» **Exercise goal**: What lines of the data hold the string "prefix"? Pull each one out.

START Information supplied

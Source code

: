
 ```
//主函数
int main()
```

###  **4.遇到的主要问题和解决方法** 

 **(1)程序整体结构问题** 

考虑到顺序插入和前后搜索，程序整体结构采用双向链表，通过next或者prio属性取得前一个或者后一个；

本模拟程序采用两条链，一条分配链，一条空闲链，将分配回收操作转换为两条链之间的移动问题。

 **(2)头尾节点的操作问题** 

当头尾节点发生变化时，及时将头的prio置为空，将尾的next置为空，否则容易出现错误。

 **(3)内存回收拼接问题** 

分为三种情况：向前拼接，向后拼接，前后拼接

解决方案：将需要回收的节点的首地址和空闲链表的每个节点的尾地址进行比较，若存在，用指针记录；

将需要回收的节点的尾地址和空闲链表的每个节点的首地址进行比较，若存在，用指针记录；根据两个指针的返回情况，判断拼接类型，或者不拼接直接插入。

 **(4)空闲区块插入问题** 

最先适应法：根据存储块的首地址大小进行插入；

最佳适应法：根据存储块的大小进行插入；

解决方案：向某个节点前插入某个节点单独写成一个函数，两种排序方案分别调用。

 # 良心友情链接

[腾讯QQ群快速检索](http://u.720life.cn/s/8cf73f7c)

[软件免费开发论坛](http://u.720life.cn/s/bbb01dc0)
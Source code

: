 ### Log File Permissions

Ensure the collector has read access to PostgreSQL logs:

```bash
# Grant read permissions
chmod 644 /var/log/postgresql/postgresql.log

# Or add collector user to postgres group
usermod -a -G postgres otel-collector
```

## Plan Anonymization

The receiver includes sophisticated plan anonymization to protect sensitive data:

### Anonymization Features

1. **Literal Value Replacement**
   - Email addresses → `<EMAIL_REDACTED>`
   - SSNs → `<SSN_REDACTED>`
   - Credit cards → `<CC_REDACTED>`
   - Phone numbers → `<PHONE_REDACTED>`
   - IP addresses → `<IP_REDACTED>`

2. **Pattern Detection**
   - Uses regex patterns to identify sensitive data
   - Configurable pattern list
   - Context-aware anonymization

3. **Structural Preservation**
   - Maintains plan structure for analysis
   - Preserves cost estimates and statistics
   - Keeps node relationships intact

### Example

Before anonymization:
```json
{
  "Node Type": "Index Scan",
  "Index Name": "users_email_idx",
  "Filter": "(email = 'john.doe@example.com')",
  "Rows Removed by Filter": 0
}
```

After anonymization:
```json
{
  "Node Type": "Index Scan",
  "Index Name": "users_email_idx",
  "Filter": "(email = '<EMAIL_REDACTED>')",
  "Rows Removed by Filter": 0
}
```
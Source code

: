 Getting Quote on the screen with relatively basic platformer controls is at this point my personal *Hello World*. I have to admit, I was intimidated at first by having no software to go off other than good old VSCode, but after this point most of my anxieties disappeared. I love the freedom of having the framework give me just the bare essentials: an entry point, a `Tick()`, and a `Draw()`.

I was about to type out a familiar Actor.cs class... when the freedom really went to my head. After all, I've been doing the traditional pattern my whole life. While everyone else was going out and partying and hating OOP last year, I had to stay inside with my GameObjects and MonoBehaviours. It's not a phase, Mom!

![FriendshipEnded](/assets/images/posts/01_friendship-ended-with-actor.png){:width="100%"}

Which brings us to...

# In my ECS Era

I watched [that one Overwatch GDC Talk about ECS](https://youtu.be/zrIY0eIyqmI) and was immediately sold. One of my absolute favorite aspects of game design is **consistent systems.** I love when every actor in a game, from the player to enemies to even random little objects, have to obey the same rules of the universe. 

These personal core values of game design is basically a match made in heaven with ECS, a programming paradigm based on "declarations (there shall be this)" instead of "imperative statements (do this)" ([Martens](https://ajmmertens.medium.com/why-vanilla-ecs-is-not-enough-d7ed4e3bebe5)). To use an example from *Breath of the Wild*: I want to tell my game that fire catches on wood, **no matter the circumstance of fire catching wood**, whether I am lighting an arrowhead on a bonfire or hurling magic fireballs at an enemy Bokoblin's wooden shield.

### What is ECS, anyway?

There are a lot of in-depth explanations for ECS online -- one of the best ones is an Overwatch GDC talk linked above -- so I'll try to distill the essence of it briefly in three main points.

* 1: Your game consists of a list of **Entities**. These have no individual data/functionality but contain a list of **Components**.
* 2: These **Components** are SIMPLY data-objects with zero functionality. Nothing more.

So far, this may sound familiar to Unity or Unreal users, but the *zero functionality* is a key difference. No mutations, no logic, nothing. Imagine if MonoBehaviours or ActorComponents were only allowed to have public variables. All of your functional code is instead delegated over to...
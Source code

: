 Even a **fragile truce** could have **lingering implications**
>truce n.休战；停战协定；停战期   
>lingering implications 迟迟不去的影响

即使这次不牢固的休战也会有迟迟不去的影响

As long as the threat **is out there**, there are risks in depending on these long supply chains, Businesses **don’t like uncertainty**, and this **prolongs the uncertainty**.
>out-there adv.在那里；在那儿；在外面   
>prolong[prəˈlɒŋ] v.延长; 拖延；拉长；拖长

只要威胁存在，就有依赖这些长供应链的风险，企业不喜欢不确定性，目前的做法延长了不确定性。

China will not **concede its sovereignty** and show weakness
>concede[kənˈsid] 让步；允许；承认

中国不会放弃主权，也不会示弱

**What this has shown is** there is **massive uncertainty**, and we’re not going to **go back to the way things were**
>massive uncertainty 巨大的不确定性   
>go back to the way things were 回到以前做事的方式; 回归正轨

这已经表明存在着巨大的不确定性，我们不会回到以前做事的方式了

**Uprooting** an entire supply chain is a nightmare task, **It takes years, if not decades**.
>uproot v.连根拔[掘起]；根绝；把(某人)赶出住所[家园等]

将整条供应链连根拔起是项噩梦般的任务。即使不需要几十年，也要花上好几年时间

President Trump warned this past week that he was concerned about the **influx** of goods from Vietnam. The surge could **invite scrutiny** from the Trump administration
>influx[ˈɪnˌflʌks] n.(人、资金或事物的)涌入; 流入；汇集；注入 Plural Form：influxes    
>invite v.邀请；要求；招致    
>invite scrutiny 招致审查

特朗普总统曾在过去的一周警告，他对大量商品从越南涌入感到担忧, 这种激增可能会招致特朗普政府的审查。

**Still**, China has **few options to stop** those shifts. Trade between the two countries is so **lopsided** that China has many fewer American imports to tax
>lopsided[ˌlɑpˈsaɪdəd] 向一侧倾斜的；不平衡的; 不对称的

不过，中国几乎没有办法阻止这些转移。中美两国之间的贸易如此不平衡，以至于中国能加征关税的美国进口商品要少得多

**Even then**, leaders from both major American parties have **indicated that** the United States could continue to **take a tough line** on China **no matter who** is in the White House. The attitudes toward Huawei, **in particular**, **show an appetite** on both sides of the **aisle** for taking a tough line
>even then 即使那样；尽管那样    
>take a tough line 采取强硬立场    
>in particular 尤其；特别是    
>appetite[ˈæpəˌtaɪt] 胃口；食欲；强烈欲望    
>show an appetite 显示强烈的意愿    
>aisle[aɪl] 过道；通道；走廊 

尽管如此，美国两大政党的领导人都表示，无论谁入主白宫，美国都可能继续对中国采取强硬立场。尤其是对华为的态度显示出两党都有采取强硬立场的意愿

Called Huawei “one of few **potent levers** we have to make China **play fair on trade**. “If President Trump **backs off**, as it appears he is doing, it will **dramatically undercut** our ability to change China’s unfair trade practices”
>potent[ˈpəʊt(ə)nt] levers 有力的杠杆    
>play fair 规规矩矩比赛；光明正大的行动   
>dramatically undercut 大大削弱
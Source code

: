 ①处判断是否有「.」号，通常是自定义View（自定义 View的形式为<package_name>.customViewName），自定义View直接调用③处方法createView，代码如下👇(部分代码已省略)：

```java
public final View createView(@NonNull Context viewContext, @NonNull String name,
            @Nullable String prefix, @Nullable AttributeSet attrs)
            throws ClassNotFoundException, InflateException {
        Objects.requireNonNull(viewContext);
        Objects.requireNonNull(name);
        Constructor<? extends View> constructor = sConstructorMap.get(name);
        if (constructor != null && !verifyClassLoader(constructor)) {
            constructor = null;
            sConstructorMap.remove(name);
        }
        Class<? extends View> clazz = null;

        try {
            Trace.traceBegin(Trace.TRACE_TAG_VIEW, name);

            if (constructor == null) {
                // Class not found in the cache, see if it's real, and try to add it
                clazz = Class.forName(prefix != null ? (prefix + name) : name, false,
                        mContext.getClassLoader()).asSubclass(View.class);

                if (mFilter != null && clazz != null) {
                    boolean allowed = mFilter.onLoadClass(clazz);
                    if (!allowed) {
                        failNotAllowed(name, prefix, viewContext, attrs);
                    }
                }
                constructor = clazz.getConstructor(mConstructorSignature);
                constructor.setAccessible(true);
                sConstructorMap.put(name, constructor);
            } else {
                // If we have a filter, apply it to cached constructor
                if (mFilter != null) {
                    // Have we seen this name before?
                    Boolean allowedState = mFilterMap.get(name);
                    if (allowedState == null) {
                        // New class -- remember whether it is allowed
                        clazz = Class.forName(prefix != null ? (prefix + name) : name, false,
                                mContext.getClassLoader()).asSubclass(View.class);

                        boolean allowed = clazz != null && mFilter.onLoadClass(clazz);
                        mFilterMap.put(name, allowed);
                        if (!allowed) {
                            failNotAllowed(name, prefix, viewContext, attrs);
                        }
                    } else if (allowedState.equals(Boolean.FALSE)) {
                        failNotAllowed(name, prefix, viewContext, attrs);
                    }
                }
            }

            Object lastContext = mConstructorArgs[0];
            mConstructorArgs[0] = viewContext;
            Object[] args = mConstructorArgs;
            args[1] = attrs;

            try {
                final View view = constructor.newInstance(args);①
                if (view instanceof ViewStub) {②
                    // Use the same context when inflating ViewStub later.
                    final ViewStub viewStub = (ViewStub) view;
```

END Information supplied

» **Solution to this problem**:
            @Nullable String prefix, @Nullable AttributeSet attrs)
                clazz = Class.forName(prefix != null ? (prefix + name) : name, false,
                        failNotAllowed(name, prefix, viewContext, attrs);
                        clazz = Class.forName(prefix != null ? (prefix + name) : name, false,
                            failNotAllowed(name, prefix, viewContext, attrs);
                        failNotAllowed(name, prefix, viewContext, attrs);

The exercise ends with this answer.